═════ AVAILABLE DATA
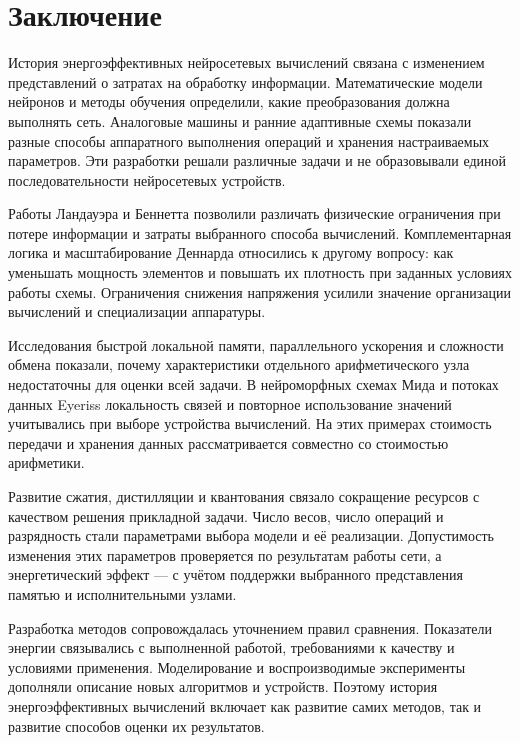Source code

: \section*{Заключение}

История энергоэффективных нейросетевых вычислений связана
с изменением представлений о затратах на обработку информации.
Математические модели нейронов и методы обучения определили,
какие преобразования должна выполнять сеть. Аналоговые машины
и ранние адаптивные схемы показали разные способы аппаратного
выполнения операций и хранения настраиваемых параметров.
Эти разработки решали различные задачи и не образовывали
единой последовательности нейросетевых устройств.

Работы Ландауэра и Беннетта позволили различать физические
ограничения при потере информации и затраты выбранного
способа вычислений. Комплементарная логика и масштабирование
Деннарда относились к другому вопросу: как уменьшать мощность
элементов и повышать их плотность при заданных условиях
работы схемы. Ограничения снижения напряжения усилили
значение организации вычислений и специализации аппаратуры.

Исследования быстрой локальной памяти, параллельного ускорения
и сложности обмена показали, почему характеристики отдельного
арифметического узла недостаточны для оценки всей задачи.
В нейроморфных схемах Мида и потоках данных Eyeriss локальность
связей и повторное использование значений учитывались
при выборе устройства вычислений. На этих примерах стоимость
передачи и хранения данных рассматривается совместно
со стоимостью арифметики.

Развитие сжатия, дистилляции и квантования связало сокращение
ресурсов с качеством решения прикладной задачи. Число весов,
число операций и разрядность стали параметрами выбора модели
и её реализации. Допустимость изменения этих параметров
проверяется по результатам работы сети, а энергетический
эффект — с учётом поддержки выбранного представления
памятью и исполнительными узлами.

Разработка методов сопровождалась уточнением правил
сравнения. Показатели энергии связывались с выполненной
работой, требованиями к качеству и условиями применения.
Моделирование и воспроизводимые эксперименты дополняли
описание новых алгоритмов и устройств. Поэтому история
энергоэффективных вычислений включает как развитие самих
методов, так и развитие способов оценки их результатов.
══════════
# REQUIRED ACTION
I'd like the lines above from the one with "Математические модели нейронов" up to and including the one with "В нейроморфных схемах" copied exactly, with no other lines.

# FINISHED TASK
Математические модели нейронов и методы обучения определили,
какие преобразования должна выполнять сеть. Аналоговые машины
и ранние адаптивные схемы показали разные способы аппаратного
выполнения операций и хранения настраиваемых параметров.
Эти разработки решали различные задачи и не образовывали
единой последовательности нейросетевых устройств.

Работы Ландауэра и Беннетта позволили различать физические
ограничения при потере информации и затраты выбранного
способа вычислений. Комплементарная логика и масштабирование
Деннарда относились к другому вопросу: как уменьшать мощность
элементов и повышать их плотность при заданных условиях
работы схемы. Ограничения снижения напряжения усилили
значение организации вычислений и специализации аппаратуры.

Исследования быстрой локальной памяти, параллельного ускорения
и сложности обмена показали, почему характеристики отдельного
арифметического узла недостаточны для оценки всей задачи.
В нейроморфных схемах Мида и потоках данных Eyeriss локальность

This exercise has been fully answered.